Worker ACE – worker ACEs are deployed anywhere in the network. They contact scout ACEs periodically to record scouts site preference. If the migration threshold (the number of scouts in a row who have the same site preference) is reached worker migrates to the specified site. Each worker has one contract with a number of scouts. The worker ACE self-model can be embedded into other ACE as common-behaviour in order to provide automatic migration based on information provided by the scouts.

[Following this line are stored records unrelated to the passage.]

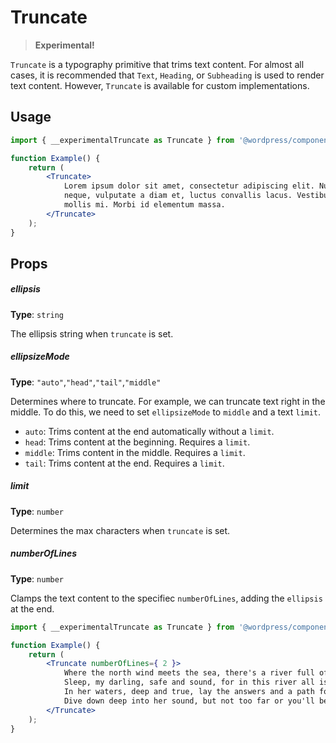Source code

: # Truncate

> **Experimental!**

`Truncate` is a typography primitive that trims text content. For almost all cases, it is recommended that `Text`, `Heading`, or `Subheading` is used to render text content. However, `Truncate` is available for custom implementations.

## Usage

```jsx
import { __experimentalTruncate as Truncate } from '@wordpress/components';

function Example() {
	return (
		<Truncate>
			Lorem ipsum dolor sit amet, consectetur adipiscing elit. Nunc ex
			neque, vulputate a diam et, luctus convallis lacus. Vestibulum ac
			mollis mi. Morbi id elementum massa.
		</Truncate>
	);
}
```

## Props

##### ellipsis

**Type**: `string`

The ellipsis string when `truncate` is set.

##### ellipsizeMode

**Type**: `"auto"`,`"head"`,`"tail"`,`"middle"`

Determines where to truncate. For example, we can truncate text right in the middle. To do this, we need to set `ellipsizeMode` to `middle` and a text `limit`.

-   `auto`: Trims content at the end automatically without a `limit`.
-   `head`: Trims content at the beginning. Requires a `limit`.
-   `middle`: Trims content in the middle. Requires a `limit`.
-   `tail`: Trims content at the end. Requires a `limit`.

##### limit

**Type**: `number`

Determines the max characters when `truncate` is set.

##### numberOfLines

**Type**: `number`

Clamps the text content to the specifiec `numberOfLines`, adding the `ellipsis` at the end.

```jsx
import { __experimentalTruncate as Truncate } from '@wordpress/components';

function Example() {
	return (
		<Truncate numberOfLines={ 2 }>
			Where the north wind meets the sea, there's a river full of memory.
			Sleep, my darling, safe and sound, for in this river all is found.
			In her waters, deep and true, lay the answers and a path for you.
			Dive down deep into her sound, but not too far or you'll be drowned
		</Truncate>
	);
}
```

Monitor ACE – monitor ACE is located in every hosting site on the network. It gathers the information about its site and provides it to the scouts when they request it.

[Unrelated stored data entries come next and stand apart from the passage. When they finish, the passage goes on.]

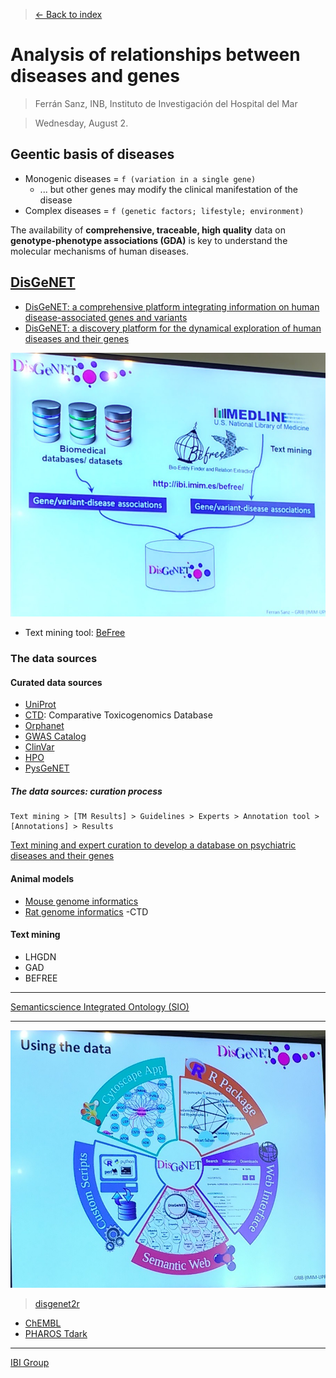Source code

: > [<- Back to index](README.md)

# Analysis of relationships between diseases and genes

> Ferrán Sanz, INB, Instituto de Investigación del Hospital del Mar

> Wednesday, August 2.

## Geentic basis of diseases
- Monogenic diseases = ```f (variation in a single gene)```
  - ... but other genes may modify the clinical manifestation of the disease
- Complex diseases = ```f (genetic factors; lifestyle; environment)```


The availability of **comprehensive, traceable, high quality** data on **genotype-phenotype associations (GDA)** is key to understand the molecular mechanisms of human diseases.

## [DisGeNET](http://www.disgenet.org/)
- [DisGeNET: a comprehensive platform integrating information on human disease-associated genes and variants](https://academic.oup.com/nar/article/45/D1/D833/2290909/DisGeNET-a-comprehensive-platform-integrating)
- [DisGeNET: a discovery platform for the dynamical exploration of human diseases and their genes](https://www.ncbi.nlm.nih.gov/pmc/articles/PMC4397996/)

![DisGeNET](images/disgenet1.png)

- Text mining tool: [BeFree](http://ibi.imim.es/befree)

### The data sources
#### Curated data sources
- [UniProt](http://www.uniprot.org/)
- [CTD](http://ctdbase.org/): Comparative Toxicogenomics Database
- [Orphanet](http://www.orpha.net/consor/cgi-bin/index.php)
- [GWAS Catalog](https://www.ebi.ac.uk/gwas/)
- [ClinVar](https://www.ncbi.nlm.nih.gov/clinvar/)
- [HPO](http://human-phenotype-ontology.github.io/)
- [PysGeNET](http://www.psygenet.org/)

##### The data sources: curation process
    Text mining > [TM Results] > Guidelines > Experts > Annotation tool > [Annotations] > Results

[Text mining and expert curation to develop a database on psychiatric diseases and their genes](https://www.ncbi.nlm.nih.gov/pmc/articles/PMC5502359/)

#### Animal models
- [Mouse genome informatics](http://www.informatics.jax.org/)
- [Rat genome informatics](http://rgd.mcw.edu/)
-CTD

#### Text mining
- LHGDN
- GAD
- BEFREE

----

[Semanticscience Integrated Ontology (SIO)](https://github.com/micheldumontier/semanticscience)

----

![DisGeNET - Using the data](images/disgenet2.png)

> [disgenet2r](https://bitbucket.org/ibi_group/disgenet2r)

- [ChEMBL](https://www.ebi.ac.uk/chembl/)
- [PHAROS Tdark](http://commonfund.nih.gov/idg)

----

[IBI Group](http://ibi.imim.es/)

5.4 ACE self-models In this section we present self-models of the ACEs:

5.4.1 Scout ACE Scout ACE’s self model execution is as follows:

The “INITIAL PLAN” is started - it establishes the “scouting contract” and “monitoring contract” for the scout. Then it starts “WORKER REPLY PLAN” (WRP), “SCOUT REPLY PLAN” (SRP) and “MAIN PLAN” (MP) which will run in parallel. WRP replies to worker requests – sends information of its preferred site when requested. SRP replies to request made by other scouts – sends site information and also compares the site information provided by another scout with its current site and changes its preferred site if necessary. MP periodically contacts other scouts or hosting sites (the decision on who to contact is made probabilistically based on exploration rate) and updates its site preference if necessary. Also each scout uses “ga-reply-behavior” common behaviour which simply sends GA when GN for ‘scouting’ is received. State machines representing scouts plans are shown below.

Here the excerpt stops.